Suite à l’entretien exclusif qu’Alain Soral a donné à la Revue de Civitas (N° 72 de juillet-août-septembre 2019) sous le titre « Itinéraire spirituel », les réactions ont été nombreuses. Certains ont cru, ou voulu croire avec une perfide délectation, que Civitas se « soralisé » et se sont crus autorisés à crier au loup.

D’autres, plus objectifs, ont bien compris que le but de Civitas était d’alimenter le débat sur la problématique de la conversion.

Afin de calmer le débat passionnel auquel cet entretien a donné lieu et d’en rétablir l’objectif premier, le R.P. Joseph d’Avallon, OFM Cap., aumônier de Civitas, a mis les points sur les « i » par un article écrit dans le n° 74 de janvier-février-mars 2020 que nous vous proposons de lire ci-après (Pour s’abonner à la Revue).

Article extrait de la Revue n° 74 de Civitas

Aux convertis venus d’Egalité et Réconciliation et en particulier à Charles-Edouard et à Jessica.

Alain Soral comme Maurras ?

«  Et je ne comprends rien à l’être de mon être, Tant de dieux ennemis se le sont disputé.  » (1)

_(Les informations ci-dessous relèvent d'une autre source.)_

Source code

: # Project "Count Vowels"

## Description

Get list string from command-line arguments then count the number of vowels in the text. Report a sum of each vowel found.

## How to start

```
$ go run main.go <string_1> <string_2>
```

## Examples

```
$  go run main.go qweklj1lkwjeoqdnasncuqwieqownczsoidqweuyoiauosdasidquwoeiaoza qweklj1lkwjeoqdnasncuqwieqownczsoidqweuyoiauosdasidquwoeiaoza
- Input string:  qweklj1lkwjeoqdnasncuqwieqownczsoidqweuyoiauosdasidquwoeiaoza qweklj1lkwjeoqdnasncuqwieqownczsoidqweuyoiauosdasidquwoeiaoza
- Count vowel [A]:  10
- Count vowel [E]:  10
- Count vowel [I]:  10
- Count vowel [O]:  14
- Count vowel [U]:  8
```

Alain Soral le sait : nombreux sont les catholiques de Tradition qui prient pour lui, pour obtenir sa conversion. Parmi eux, beaucoup viennent de la mouvance d’Égalité et Réconciliation et reconnaissent que c’est par ce biais qu’ils ont découvert l’Église Catholique d’avant Vatican II. Aussi estiment- ils avoir une dette de gratitude à l’égard de celui à qui ils sont indirectement redevables de leur conversion. Ils aimeraient bien, maintenant, qu’Alain Soral soit également touché par la grâce. Ils le lui souhaitent et ils se disent aussi que sa conversion grossirait encore le flux des retours à la Foi issus de ce mouvement intellectuel et politique.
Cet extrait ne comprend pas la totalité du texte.